▶ [Data to process]
# # #
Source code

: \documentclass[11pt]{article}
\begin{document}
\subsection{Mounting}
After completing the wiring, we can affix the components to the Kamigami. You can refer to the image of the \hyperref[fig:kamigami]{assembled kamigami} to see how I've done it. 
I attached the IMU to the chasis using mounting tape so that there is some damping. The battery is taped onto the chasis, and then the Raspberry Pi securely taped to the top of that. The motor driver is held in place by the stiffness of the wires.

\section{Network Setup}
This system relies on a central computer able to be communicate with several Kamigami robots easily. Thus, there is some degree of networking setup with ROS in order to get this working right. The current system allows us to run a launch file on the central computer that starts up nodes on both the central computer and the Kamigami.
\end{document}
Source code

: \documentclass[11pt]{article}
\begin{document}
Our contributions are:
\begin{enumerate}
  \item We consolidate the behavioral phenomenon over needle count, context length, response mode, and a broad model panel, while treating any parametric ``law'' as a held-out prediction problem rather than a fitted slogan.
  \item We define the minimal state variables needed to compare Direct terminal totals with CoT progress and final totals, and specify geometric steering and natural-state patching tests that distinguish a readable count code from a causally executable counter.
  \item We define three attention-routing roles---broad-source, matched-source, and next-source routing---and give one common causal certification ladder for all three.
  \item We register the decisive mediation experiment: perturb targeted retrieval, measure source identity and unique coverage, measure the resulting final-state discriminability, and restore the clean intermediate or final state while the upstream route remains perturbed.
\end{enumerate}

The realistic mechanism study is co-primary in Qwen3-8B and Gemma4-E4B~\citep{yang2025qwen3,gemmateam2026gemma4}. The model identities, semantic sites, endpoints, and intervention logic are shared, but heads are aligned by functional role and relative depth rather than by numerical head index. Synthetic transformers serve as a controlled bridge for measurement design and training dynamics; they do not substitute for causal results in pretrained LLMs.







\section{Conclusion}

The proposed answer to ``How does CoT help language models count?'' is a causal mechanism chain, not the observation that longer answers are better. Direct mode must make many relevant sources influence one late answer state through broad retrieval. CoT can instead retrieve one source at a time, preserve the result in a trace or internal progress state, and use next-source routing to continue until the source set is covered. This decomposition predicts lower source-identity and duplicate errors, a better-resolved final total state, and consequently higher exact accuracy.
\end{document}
# # #
▶ [Problem requirements]
Look above and return each line of the records exactly, from the very first through the line with "for all three.", both included.

▶ [Response to the task]
Source code

: \documentclass[11pt]{article}
\begin{document}
\subsection{Mounting}
After completing the wiring, we can affix the components to the Kamigami. You can refer to the image of the \hyperref[fig:kamigami]{assembled kamigami} to see how I've done it. 
I attached the IMU to the chasis using mounting tape so that there is some damping. The battery is taped onto the chasis, and then the Raspberry Pi securely taped to the top of that. The motor driver is held in place by the stiffness of the wires.

\section{Network Setup}
This system relies on a central computer able to be communicate with several Kamigami robots easily. Thus, there is some degree of networking setup with ROS in order to get this working right. The current system allows us to run a launch file on the central computer that starts up nodes on both the central computer and the Kamigami.
\end{document}
Source code

: \documentclass[11pt]{article}
\begin{document}
Our contributions are:
\begin{enumerate}
  \item We consolidate the behavioral phenomenon over needle count, context length, response mode, and a broad model panel, while treating any parametric ``law'' as a held-out prediction problem rather than a fitted slogan.
  \item We define the minimal state variables needed to compare Direct terminal totals with CoT progress and final totals, and specify geometric steering and natural-state patching tests that distinguish a readable count code from a causally executable counter.
  \item We define three attention-routing roles---broad-source, matched-source, and next-source routing---and give one common causal certification ladder for all three.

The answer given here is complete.